Genetic Diversity and Population Structure of Vibrio parahaemolyticus Isolated From Clinical and Food Sources

Abstract

Vibrio parahaemolyticus is a common foodborne pathogen that causes gastroenteritis worldwide. Determining its prevalence and genetic diversity will minimize the risk of infection and the associated economic burden. Multilocus sequence typing (MLST) is an important tool for molecular epidemiology and population genetic studies of bacteria. Here, we analyzed the genetic and evolutionary relationships of 162 V. parahaemolyticus strains isolated in the Guangdong Province, China, using MLST. In the study, 120 strains were isolated from food samples, and 42 strains were isolated from clinical samples. All strains were categorized into 100 sequence types (STs), of which 58 were novel (48 from the food isolates and 10 from the clinical isolates). ST415 was the most prevalent ST among the food isolates, while ST3 was the most prevalent ST among the clinical isolates. Further, 12 clonal complexes, 14 doublets, and 73 singletons were identified in all ST clusters, indicating high genetic diversity of the analyzed strains. At the concatenated sequence level, non-synonymous sites in both, food and clinical isolates, were associated with purifying selection. Of note, the dN/dS ration was greater than 1 for some housekeeping genes in all isolates.
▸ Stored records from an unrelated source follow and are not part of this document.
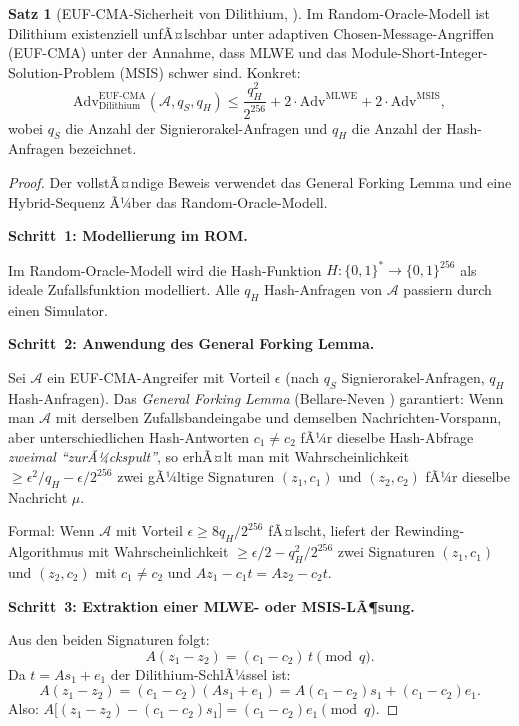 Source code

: ﻿\documentclass[a4paper,12pt]{article}
\theoremstyle{definition}
\newtheorem{satz}{Satz}[section]
\begin{document}
\begin{satz}[EUF-CMA-Sicherheit von Dilithium, \cite{DKL+22}]
Im Random-Oracle-Modell ist Dilithium existenziell unfÃ¤lschbar unter
adaptiven Chosen-Message-Angriffen (EUF-CMA) unter der Annahme,
dass MLWE und das Module-Short-Integer-Solution-Problem (MSIS) schwer sind.
Konkret:
\[
  \mathrm{Adv}^{\mathrm{EUF\text{-}CMA}}_{\mathrm{Dilithium}}(\mathcal{A}, q_S, q_H)
  \leq \frac{q_H^2}{2^{256}} + 2 \cdot \mathrm{Adv}^{\mathrm{MLWE}} + 2 \cdot \mathrm{Adv}^{\mathrm{MSIS}},
\]
wobei $q_S$ die Anzahl der Signierorakel-Anfragen und $q_H$ die
Anzahl der Hash-Anfragen bezeichnet.
\end{satz}

\begin{proof}
Der vollstÃ¤ndige Beweis verwendet das General Forking Lemma und eine
Hybrid-Sequenz Ã¼ber das Random-Oracle-Modell.

\textbf{Schritt~1: Modellierung im ROM.}

Im Random-Oracle-Modell wird die Hash-Funktion $H: \{0,1\}^* \to \{0,1\}^{256}$
als ideale Zufallsfunktion modelliert. Alle $q_H$ Hash-Anfragen von $\mathcal{A}$
passiern durch einen Simulator.

\textbf{Schritt~2: Anwendung des General Forking Lemma.}

Sei $\mathcal{A}$ ein EUF-CMA-Angreifer mit Vorteil $\epsilon$ (nach $q_S$
Signierorakel-Anfragen, $q_H$ Hash-Anfragen). Das \emph{General Forking Lemma}
(Bellare-Neven \cite{BN06}) garantiert: Wenn man $\mathcal{A}$ mit derselben
Zufallsbandeingabe und demselben Nachrichten-Vorspann, aber unterschiedlichen
Hash-Antworten $c_1 \neq c_2$ fÃ¼r dieselbe Hash-Abfrage
\emph{zweimal ``zurÃ¼ckspult''}, so erhÃ¤lt man mit Wahrscheinlichkeit
$\geq \epsilon^2 / q_H - \epsilon / 2^{256}$
zwei gÃ¼ltige Signaturen $(z_1, c_1)$ und $(z_2, c_2)$ fÃ¼r dieselbe Nachricht $\mu$.

Formal: Wenn $\mathcal{A}$ mit Vorteil $\epsilon \geq 8 q_H / 2^{256}$ fÃ¤lscht,
liefert der Rewinding-Algorithmus mit Wahrscheinlichkeit
$\geq \epsilon/2 - q_H^2/2^{256}$
zwei Signaturen $(z_1, c_1)$ und $(z_2, c_2)$ mit
$c_1 \neq c_2$ und $Az_1 - c_1 t = Az_2 - c_2 t$.

\textbf{Schritt~3: Extraktion einer MLWE- oder MSIS-LÃ¶sung.}

Aus den beiden Signaturen folgt:
\[
  A(z_1 - z_2) = (c_1 - c_2)\,t \pmod{q}.
\]
Da $t = As_1 + e_1$ der Dilithium-SchlÃ¼ssel ist:
\[
  A(z_1 - z_2) = (c_1 - c_2)(As_1 + e_1) = A(c_1-c_2)s_1 + (c_1-c_2)e_1.
\]
Also: $A\bigl[(z_1 - z_2) - (c_1-c_2)s_1\bigr] = (c_1-c_2)e_1 \pmod{q}$.


\end{proof}
\end{document}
This is the first time that some loci under positive selection were identified. These observations confirm frequent recombination events in V. parahaemolyticus. Recombination was much more important than mutation for genetic heterogeneity of the food isolates, but the probabilities of recombination and mutations were almost equal for the clinical isolates. Based on the phylogenetic analysis, the clinical isolates were concentrated in the maximum-likelihood tree, while the food isolates were heterogeneously distributed. In conclusion, the food and clinical isolates of V. parahaemolyticus from the Guangdong Province are similar, but show different evolutionary trends. This may help prevent large-scale spread of highly virulent strains and provides a genetic basis for the discovery of microevolutionary relationships in V. parahaemolyticus populations.